5. General Objectives of SPS’ Strategic Plan, 2011-2013:
Value creation levers | Hypothesis, 2011-2013 | Key indicators |
1. return of organic growth | +10-12% annual growth | Global sales growth, by country and key sectors |
2. Fastest growing “on-line” business | 50-60mil Euros; growth (in “on-line” business) greater than 50% annually | Group “on-line” business size |
3. Lower costs for new operating model | +2 - 3% against the major annual pace of sales | revenue growth vs. cost growth |
4. Acquisition growth | Holmbergs by 2013, Sales 16-18m Euro, EBITDA 2m-2.5m Euro | Evolution of results and synergies from acquisition |
Past Results and Projections for Holmberg’s (Sales & EBITDA):
2008 – Sales 11.7 mil Euro, EBITDA 1.1 mil Euro
2010 – Sales 12.5 mil Euro, EBITDA 1.5 mil Euro
Estimated for 2011 – Sales 15.0-17.0 mil Euro, EBITDA 1.8-2.3 mil Euro
6. SPS’ “Business Plan”, 2011-2013 (all figures in millions of Euros)

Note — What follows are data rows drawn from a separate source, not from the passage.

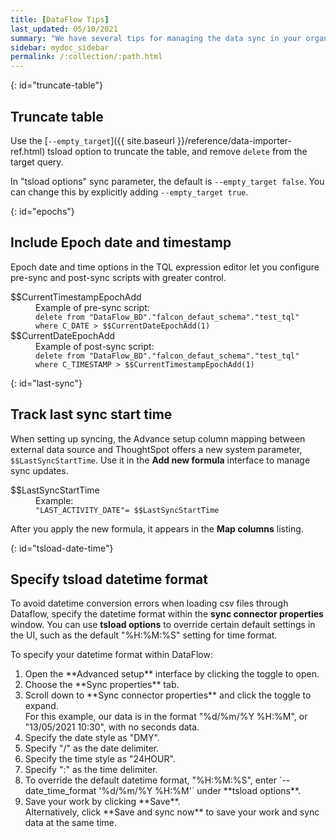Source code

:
 ```yaml
---
title: [DataFlow Tips]
last_updated: 05/10/2021
summary: "We have several tips for managing the data sync in your organization."
sidebar: mydoc_sidebar
permalink: /:collection/:path.html
---
```


{: id="truncate-table"}
## Truncate table

Use the [`--empty_target`]({{ site.baseurl }}/reference/data-importer-ref.html) tsload option to truncate the table, and remove `delete` from the target query.

In "tsload options" sync parameter, the default is `--empty_target false`. You can change this by explicitly adding `--empty_target true`.

{: id="epochs"}
## Include Epoch date and timestamp

Epoch date and time options in the TQL expression editor let you configure pre-sync and post-sync scripts with greater control.

<dl>
<dlentry id="current-timestamp-epoch">
<dt>$$CurrentTimestampEpochAdd</dt>
<dd>Example of pre-sync script: <br/>
<code>delete from "DataFlow_BD"."falcon_defaut_schema"."test_tql" where C_DATE > $$CurrentDateEpochAdd(1)</code></dd>
</dlentry>

<dlentry id="current-date-epoch">
<dt>$$CurrentDateEpochAdd</dt>
<dd>Example of post-sync script: <br/>
<code>delete from "DataFlow_BD"."falcon_defaut_schema"."test_tql" where C_TIMESTAMP > $$CurrentTimestampEpochAdd(1)</code></dd>
</dlentry>
</dl>

{: id="last-sync"}
## Track last sync start time

When setting up syncing, the Advance setup column mapping between external data source and ThoughtSpot offers a new system parameter, `$$LastSyncStartTime`. Use it in the **Add new formula** interface to manage sync updates.

<dl>
<dlentry id="last-sync-start-time">
<dt>$$LastSyncStartTime</dt>
<dd>Example:<br/>
<code>"LAST_ACTIVITY_DATE"= $$LastSyncStartTime</code></dd>
</dlentry>
</dl>

After you apply the new formula, it appears in the **Map columns** listing.

{: id="tsload-date-time"}
## Specify tsload datetime format

To avoid datetime conversion errors when loading csv files through Dataflow, specify the datetime format within the **sync connector properties** window. You can use **tsload options** to override certain default settings in the UI, such as the default "%H:%M:%S" setting for time format.

To specify your datetime format within DataFlow:
<ol>
<li>Open the **Advanced setup** interface by clicking the toggle to open.</li>
<li>Choose the **Sync properties** tab.</li>
<li>Scroll down to **Sync connector properties** and click the toggle to expand. <br>
For this example, our data is in the format "%d/%m/%Y %H:%M", or "13/05/2021 10:30", with no seconds data.</li>
<li>Specify the date style as "DMY".</li>
<li>Specify "/" as the date delimiter.</li>
<li>Specify the time style as "24HOUR".</li>
<li>Specify ":" as the time delimiter.</li>
<li>To override the default datetime format, "%H:%M:%S", enter `--date_time_format '%d/%m/%Y %H:%M'` under **tsload options**.</li>
<li>Save your work by clicking **Save**. <br> Alternatively, click **Save and sync now** to save your work and sync data at the same time.</li>
</ol>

| 2010 | 2011 | 2012 | 2013 |
SALES | 205 | 230 - 240 | 250 - 260 | 260 - 280 |
SALES FROM ON-LINE SALES (ECOMMERICE W2P) | 13.0 | 22 - 26 | 38 - 42 | 50 - 60 |
EBITDA | *14.5 | 20 - 22 | 25 - 29 | 31 - 36 |
*Restructuring costs EXCLUDED (Actual EBITDA for 2011 with restructuring costs INCLUDED was 8.5 mil Euro
7. SPS’ Actual Results, 2005-2010 (all figures in millions of Euros)
| 2005 | 2006 | 2007 | 2008 | 2009 | 2010 |
SALES | 99.0 | 131.0 | 214.0 | 237.0 | 217.0 | 205.0 |
EBITDA | 14.6 | 19.4 | 28.7 | 21.7 | 13.7 | *14.5 |
*Restructuring costs EXCLUDED (Actual EBITDA for 2011 with restructuring costs INCLUDED was 8.5 mil Euro
JOEL’S COMMENT:
It’s very interesting, I think, to compare:
a) ….. SPS’ results, 2005 (before it began buying companies) with SPS’ results in 2010. In 2005, SPS’s EBITDA was 14.6 mil Euro on Sales of 99.0 mil Euro. In 2010, SPS’ EBITDA (restructuring costs excluded) was 14.5 mil Euro, or approximately what it was in 2009 when SPS’ sales were 50% less. If you include restructuring costs in the 2010 EBITDA calculation, SPS’s EBITDA in 2010 was only 8.5 mil Euro, so about 42% less than the EBITDA in 2005.
b) ….. SPS’ projections for the future with its past results. In 2012, SPS is projecting Sales of 250 to 260 mil Euro and EBITDA of 25 to 29 mil Euro. If we look back to 2007, SPS’ Sales were 214 mil Euro and EBITDA was 28.7 mil Euro. So, if I’m understanding this correctly, SPS expects to achieve an increase in sales of 36 to 46 mil Euro, 2012 vs. 2007, but at the same time expects its EBITDA for 2012 to be about the same that it was in 2007, when it had substantially lower sales. To go a bit further on this same line of reasoning, SPS is projecting that its sales will rise to 260 to 280 mil Euro by 2013, but that its EBITDA, projected at 31 to 36 mil Euro, will be only nominally greater in 2013 than it was when SPS’ Sales were 214 mil Euro (2007.)
On February 16, 2011, prior to SPS issuing its 2010 results, SPS shares hit .68 Euro, which was the highest price at which SPS shares have traded, so far, in 2011. On March 4, 2011, SPS shares closed at .542 Euro. That represents a decline of approximately 20%.
Note: As I’ve mentioned, I Spanish-language skills are not great. I may have mistranslated or misunderstood some of what I read. For the most accurate information about Service Point Solutions’ Financial Results for 2010 and about Service Point Solutions’ Strategies, Plans and Projections, refer to the Spanish-language documents that Service Point Solutions issued. You can access those by visiting SPS’ web-site or by referring back to the post I did on this blog on March 1, 2011.